__TASK STATEMENT__.
An exact transcription of every record below is required, with the pictures left out.

+++ SUPPLIED INFORMATION

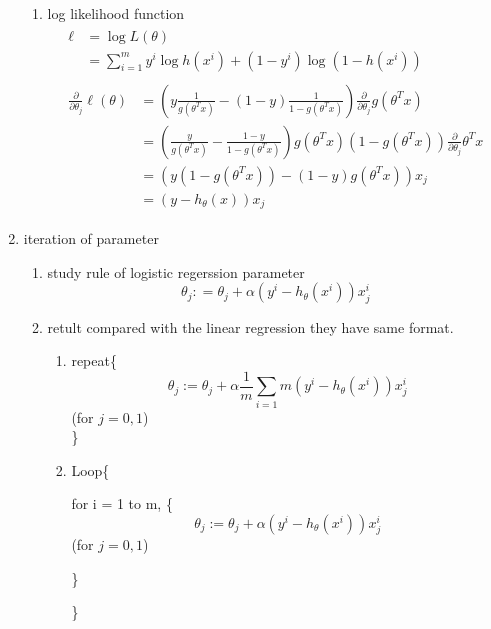 \documentclass[12pt]{ctexart}%
\begin{document}
\begin{enumerate}
\begin{enumerate}
					\item log likelihood function
					\begin{align}
						\begin{split}
							\ell &= \log{L(\theta)} \\
								 &= \sum_{i=1}^{m}y^i \log{h(x^i)} + (1-y^i)\log{(1 - h(x^i))}
						\end{split}\\
						\begin{split}
							\frac{\partial}{\partial \theta_j}\ell(\theta) 
							&= (y\frac{1}{g(\theta^T x)} - (1-y)\frac{1}{1-g(\theta^T x)}) \frac{\partial}{\partial\theta_j}g(\theta^T x)\\
							&= (\frac{y}{g(\theta^T x)} - \frac{1-y}{1-g(\theta^T x)}) g(\theta^T x)(1 - g(\theta^T x))\frac{\partial}{\partial\theta_j}\theta^T x\\
							&= (y(1-g(\theta^T x)) - (1-y)g(\theta^T x))x_j\\
							&= (y - h_\theta(x))x_j
						\end{split}
					\end{align}
				\end{enumerate}
			
			\item iteration of parameter
				\begin{enumerate}
					\item study rule of logistic regerssion parameter
						\begin{equation}
							\theta_j : = \theta_j + \alpha(y^i - h_\theta(x^i))x_j^i
						\end{equation}
						
					\item retult compared with the linear regression
						they have same format.
						\begin{enumerate}
							\item repeat\{
							$$\theta_j := \theta_j + \alpha\frac{1}{m}\sum_{i=1}{m}(y^i - h_\theta(x^i))x_j^i$$
							\qquad \qquad \qquad(for $j = 0,1$)\\
							\}
							
							\item 	Loop\{
							
							\qquad for i = 1 to m, \{
							$$\theta_j := \theta_j + \alpha(y^i - h_\theta(x^i))x_j^i$$
							\qquad \qquad \qquad(for $j = 0,1$)
							
							\qquad \}
							
							\}
						\end{enumerate}
				\end{enumerate}
		\end{enumerate}
	
\end{document}

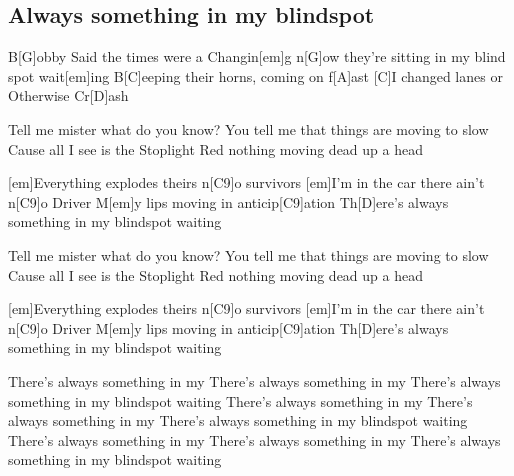 \subsection*{Always something in my blindspot   }
\begin{guitar}
B[G]obby Said the times were a Changin[em]g
n[G]ow they're sitting in my blind spot wait[em]ing
B[C]eeping their horns, coming on f[A]ast
[C]I changed lanes or Otherwise Cr[D]ash



Tell me mister what do you know?
You tell me that things are moving to slow
Cause all I see is the Stoplight Red
nothing moving dead up a head



[em]Everything explodes theirs n[C9]o survivors
[em]I'm in the car there ain't n[C9]o Driver
M[em]y lips moving in anticip[C9]ation
Th[D]ere's always something in my blindspot waiting



Tell me mister what do you know?
You tell me that things are moving to slow
Cause all I see is the Stoplight Red
nothing moving dead up a head



[em]Everything explodes theirs n[C9]o survivors
[em]I'm in the car there ain't n[C9]o Driver
M[em]y lips moving in anticip[C9]ation
Th[D]ere's always something in my blindspot waiting



There's always something in my
There's always something in my
There's always something in my blindspot waiting
There's always something in my
There's always something in my
There's always something in my blindspot waiting
There's always something in my
There's always something in my
There's always something in my blindspot waiting 
\end{guitar}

++++++

__TASK RESULT__.
 \documentclass[12pt]{ctexart}%
\begin{document}
\begin{enumerate}
\begin{enumerate}
					\item log likelihood function
					\begin{align}
						\begin{split}
							\ell &= \log{L(\theta)} \\
								 &= \sum_{i=1}^{m}y^i \log{h(x^i)} + (1-y^i)\log{(1 - h(x^i))}
						\end{split}\\
						\begin{split}
							\frac{\partial}{\partial \theta_j}\ell(\theta) 
							&= (y\frac{1}{g(\theta^T x)} - (1-y)\frac{1}{1-g(\theta^T x)}) \frac{\partial}{\partial\theta_j}g(\theta^T x)\\
							&= (\frac{y}{g(\theta^T x)} - \frac{1-y}{1-g(\theta^T x)}) g(\theta^T x)(1 - g(\theta^T x))\frac{\partial}{\partial\theta_j}\theta^T x\\
							&= (y(1-g(\theta^T x)) - (1-y)g(\theta^T x))x_j\\
							&= (y - h_\theta(x))x_j
						\end{split}
					\end{align}
				\end{enumerate}
			
			\item iteration of parameter
				\begin{enumerate}
					\item study rule of logistic regerssion parameter
						\begin{equation}
							\theta_j : = \theta_j + \alpha(y^i - h_\theta(x^i))x_j^i
						\end{equation}
						
					\item retult compared with the linear regression
						they have same format.
						\begin{enumerate}
							\item repeat\{
							$$\theta_j := \theta_j + \alpha\frac{1}{m}\sum_{i=1}{m}(y^i - h_\theta(x^i))x_j^i$$
							\qquad \qquad \qquad(for $j = 0,1$)\\
							\}
							
							\item 	Loop\{
							
							\qquad for i = 1 to m, \{
							$$\theta_j := \theta_j + \alpha(y^i - h_\theta(x^i))x_j^i$$
							\qquad \qquad \qquad(for $j = 0,1$)
							
							\qquad \}
							
							\}
						\end{enumerate}
				\end{enumerate}
		\end{enumerate}
	
\end{document}

 \subsection*{Always something in my blindspot   }
\begin{guitar}
B[G]obby Said the times were a Changin[em]g
n[G]ow they're sitting in my blind spot wait[em]ing
B[C]eeping their horns, coming on f[A]ast
[C]I changed lanes or Otherwise Cr[D]ash



Tell me mister what do you know?
You tell me that things are moving to slow
Cause all I see is the Stoplight Red
nothing moving dead up a head



[em]Everything explodes theirs n[C9]o survivors
[em]I'm in the car there ain't n[C9]o Driver
M[em]y lips moving in anticip[C9]ation
Th[D]ere's always something in my blindspot waiting



Tell me mister what do you know?
You tell me that things are moving to slow
Cause all I see is the Stoplight Red
nothing moving dead up a head



[em]Everything explodes theirs n[C9]o survivors
[em]I'm in the car there ain't n[C9]o Driver
M[em]y lips moving in anticip[C9]ation
Th[D]ere's always something in my blindspot waiting



There's always something in my
There's always something in my
There's always something in my blindspot waiting
There's always something in my
There's always something in my
There's always something in my blindspot waiting
There's always something in my
There's always something in my
There's always something in my blindspot waiting 
\end{guitar}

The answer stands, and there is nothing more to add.